Comparison of Genome-Wide DNA Methylation Profiles of Human Fetal Tissues Conceived by in vitro Fertilization and Natural Conception

Background Assisted reproductive technology (ART) might induce adverse pregnancy outcomes and increase the risk of metabolic diseases in offspring' later life with unknown reasons. Here we evaluated the global methylation level and methylation profile of fetal tissue from elective terminations of pregnancy (ETP) after natural conception and multifetal pregnancy reduction (MFPR) after in vitro fertilization and embryo transfer (IVF-ET). Results Global methylation levels were comparable between the fetal tissue of ETP after natural conception group and MFPR after IVF-ET group. The methylation levels were lower in the hypermethylated regions of the MFPR group than in the ETP group, while the methylation levels were higher in the hypomethylated regions of the MFPR group.
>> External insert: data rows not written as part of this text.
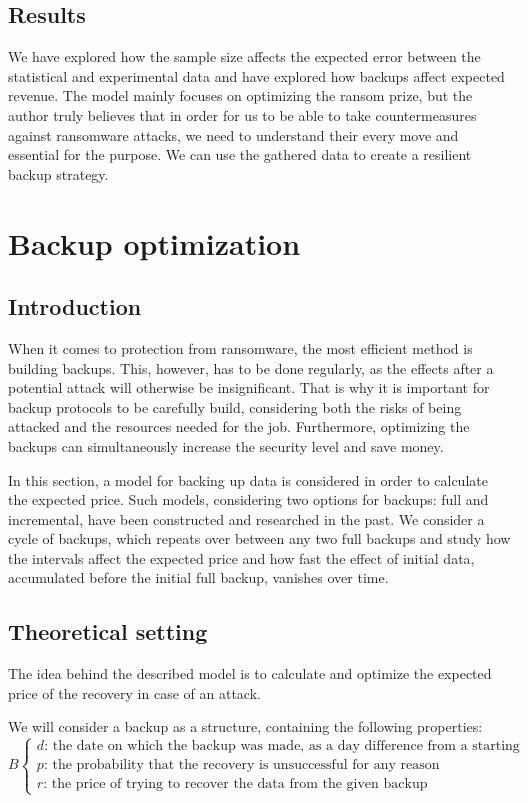 \documentclass[11pt, a4paper]{article}
\theoremstyle{definition}
\begin{document}
		\subsection{Results}
		We have explored how the sample size affects the expected error between the statistical and experimental data and have explored how backups affect expected revenue. The model mainly focuses on optimizing the ransom prize, but the author truly believes that in order for us to be able to take countermeasures against ransomware attacks, we need to understand their every move and essential for the purpose. We can use the gathered data to create a resilient backup strategy.
\section{Backup optimization}
	\subsection{Introduction}
		When it comes to protection from ransomware, the most efficient method is building backups. This, however, has to be done regularly, as the effects after a potential attack will otherwise be insignificant. That is why it is important for backup protocols to be carefully build, considering both the risks of being attacked and the resources needed for the job. Furthermore, optimizing the backups can simultaneously increase the security level and save money.\par
		In this section, a model for backing up data is considered in order to calculate the expected price. Such models, considering two options for backups: full and incremental, have been constructed and researched in the past\cite{nakamura2003optimal}\cite{qian2010optimal}. We consider a cycle of backups, which repeats over between any two full backups and study how the intervals affect the expected price and how fast the effect of initial data, accumulated before the initial full backup, vanishes over time.
	\subsection{Theoretical setting}
		The idea behind the described model is to calculate and optimize the expected price of the recovery in case of an attack.\par
		We will consider a backup as a structure, containing the following properties:
		$$
		B
		\begin{cases}
			d \text{: the date on which the backup was made, as a day difference from a starting point}\\
			p \text{: the probability that the recovery is unsuccessful for any reason}\\
			r \text{: the price of trying to recover the data from the given backup}
		\end{cases}
		$$
		
\end{document}
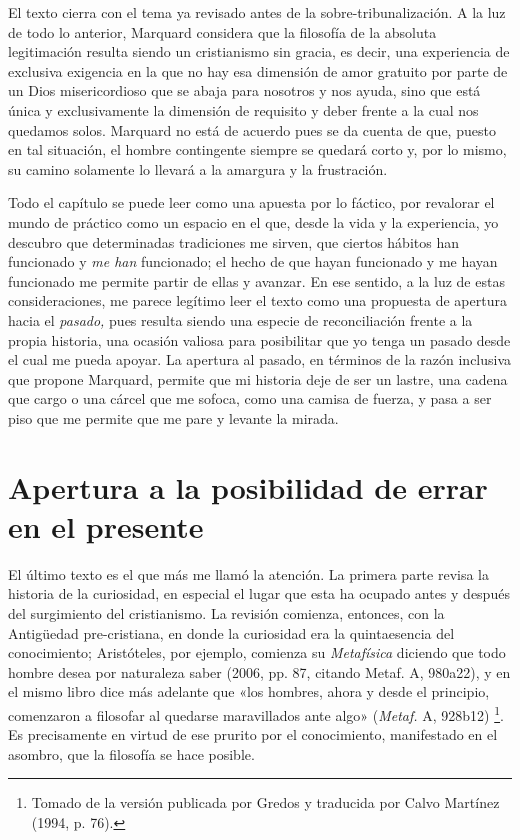 \begin{refsection}
El texto cierra con el tema ya revisado antes de la sobre-tribunalización. A la luz de todo lo anterior, Marquard considera que la filosofía de la absoluta legitimación resulta siendo un cristianismo sin gracia, es decir, una experiencia de exclusiva exigencia en la que no hay esa dimensión de amor gratuito por parte de un Dios misericordioso que se abaja para nosotros y nos ayuda, sino que está única y exclusivamente la dimensión de requisito y deber frente a la cual nos quedamos solos. Marquard no está de acuerdo pues se da cuenta de que, puesto en tal situación, el hombre contingente siempre se quedará corto y, por lo mismo, su camino solamente lo llevará a la amargura y la frustración.


Todo el capítulo se puede leer como una apuesta por lo fáctico, por revalorar el mundo de práctico como un espacio en el que, desde la vida y la experiencia, yo descubro que determinadas tradiciones me sirven, que ciertos hábitos han funcionado y \emph{me han} funcionado; el hecho de que hayan funcionado y me hayan funcionado me permite partir de ellas y avanzar. En ese sentido, a la luz de estas consideraciones, me parece legítimo leer el texto como una propuesta de apertura hacia el \emph{pasado,} pues resulta siendo una especie de reconciliación frente a la propia historia, una ocasión valiosa para posibilitar que yo tenga un pasado desde el cual me pueda apoyar. La apertura al pasado, en términos de la razón inclusiva que propone Marquard, permite que mi historia deje de ser un lastre, una cadena que cargo o una cárcel que me sofoca, como una camisa de fuerza, y pasa a ser piso que me permite que me pare y levante la mirada.

\section{Apertura a la posibilidad de errar en el presente}

El último texto es el que más me llamó la atención. La primera parte revisa la historia de la curiosidad, en especial el lugar que esta ha ocupado antes y después del surgimiento del cristianismo. La revisión comienza, entonces, con la Antigüedad pre-cristiana, en donde la curiosidad era la quintaesencia del conocimiento; Aristóteles, por ejemplo, comienza su \emph{Metafísica} diciendo que todo hombre desea por naturaleza saber (2006, pp. 87, citando Metaf. A, 980a22), y en el mismo libro dice más adelante que «los hombres, ahora y desde el principio, comenzaron a filosofar al quedarse maravillados ante algo» (\emph{Metaf.} A, 928b12) \footnote{Tomado de la versión publicada por Gredos y traducida por Calvo Martínez (1994, p. 76).}. Es precisamente en virtud de ese prurito por el conocimiento, manifestado en el asombro, que la filosofía se hace posible.


\end{refsection}
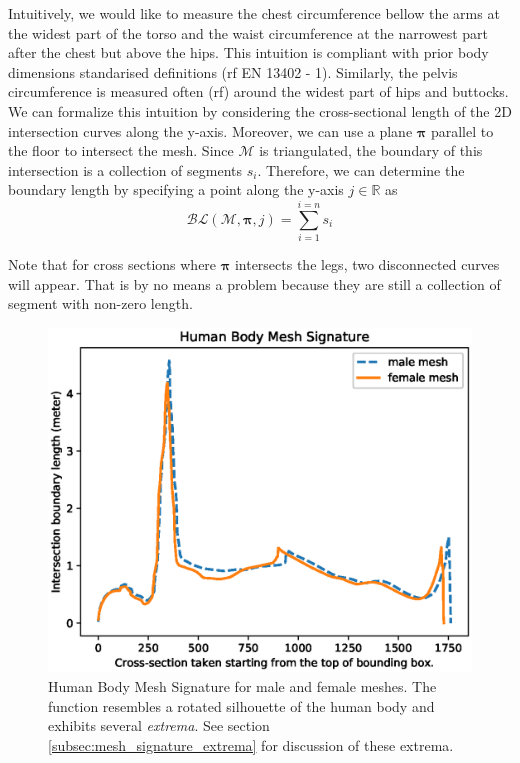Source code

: \documentclass[runningheads]{llncs}
\begin{document}
Intuitively, we would like to measure the chest circumference bellow the arms 
at the widest part of the torso and the waist circumference at the 
narrowest part after the chest but above the hips. This intuition is compliant 
with prior body dimensions standarised definitions (rf EN 13402 - 1). 
Similarly, the pelvis 
circumference is measured often (rf) around the widest part of hips and 
buttocks. We 
can formalize this intuition by considering the cross-sectional length of the 
2D intersection curves \cite{book.compu.topo} along the y-axis. Moreover, we 
can 
use a plane $\boldsymbol{\pi}$ parallel to the floor to intersect the mesh. 
Since $\mathcal{M}$ is 
triangulated, the boundary of this 
intersection is a collection of segments $s_i$. Therefore, we can 
determine the boundary length by specifying a point along the y-axis $j \in 
\mathbb{R}$ as
\begin{equation}
\mathcal{BL}(\mathcal{M}, \boldsymbol{\pi}, j) = \sum_{i = 
	1}^{i = n}s_i
\end{equation}

Note that for cross sections where $\boldsymbol{\pi}$ intersects the legs, two 
disconnected curves will appear. That is by no means a problem because they are 
still a collection of segment with non-zero length.

\begin{figure}[t]
	\begin{center}
		\includegraphics[width=\linewidth]{Figure_1.eps}
	\end{center}
	\caption{Human Body Mesh Signature for male and female meshes. The 
		function resembles a rotated silhouette of the human body and exhibits 
		several \textit{extrema}. See section 
		\ref{subsec:mesh_signature_extrema} for discussion of these extrema.}
	\label{fig:hbm_signature}
\end{figure}
\end{document}
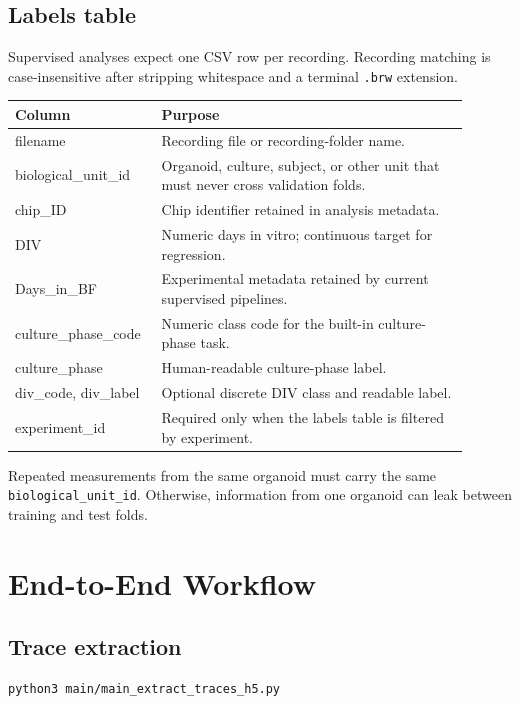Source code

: \documentclass[11pt,a4paper]{article}
\newcommand{\code}[1]{\texttt{#1}}
\begin{document}
\subsection{Labels table}

Supervised analyses expect one CSV row per recording. Recording matching is
case-insensitive after stripping whitespace and a terminal \code{.brw}
extension.

\begin{longtable}{>{\ttfamily}p{0.26\linewidth}p{0.64\linewidth}}
\toprule
Column & Purpose \\
\midrule
filename & Recording file or recording-folder name. \\
biological\_unit\_id & Organoid, culture, subject, or other unit that must never cross validation folds. \\
chip\_ID & Chip identifier retained in analysis metadata. \\
DIV & Numeric days in vitro; continuous target for regression. \\
Days\_in\_BF & Experimental metadata retained by current supervised pipelines. \\
culture\_phase\_code & Numeric class code for the built-in culture-phase task. \\
culture\_phase & Human-readable culture-phase label. \\
div\_code, div\_label & Optional discrete DIV class and readable label. \\
experiment\_id & Required only when the labels table is filtered by experiment. \\
\bottomrule
\end{longtable}

Repeated measurements from the same organoid must carry the same
\code{biological\_unit\_id}. Otherwise, information from one organoid can leak
between training and test folds.

\section{End-to-End Workflow}

\subsection{Trace extraction}

\begin{lstlisting}
python3 main/main_extract_traces_h5.py
\end{lstlisting}
\end{document}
Heatmap visualization and hierarchical clustering of the candidate differentially methylated regions (DMRs) showed differences between the DMRs in the ETP and MFPR samples. We identified 196 differentially methylated regions that matched 164 genes between the ETP and MFPR groups. In the Gene Ontology (GO) and Kyoto Encyclopedia of Genes and Genomes (KEGG) pathway analyses, skeletal system morphogenesis and diabetes mellitus ranked first. Ingenuity Pathway Analysis (IPA) revealed 8 diseases and functional annotations associated with IVT-ET. In the MFPR group, the final validation showed lower methylation levels in gene bodies of bone morphogenetic protein 4 (BMP4), higher methylation levels in the 1st exon and 5 ' UTR of thyroid peroxidase (TPO), and higher methylation levels in TSS1500 and TSS200 of interleukin 1 beta (IL1B). Conclusions ART does not alter global DNA methylation level, but influences DNA methylation variation in specific regions of human fetus in the early stage of life. Further studies are warranted to clarify the potential role of DNA methylation alterations in the gene expression profile.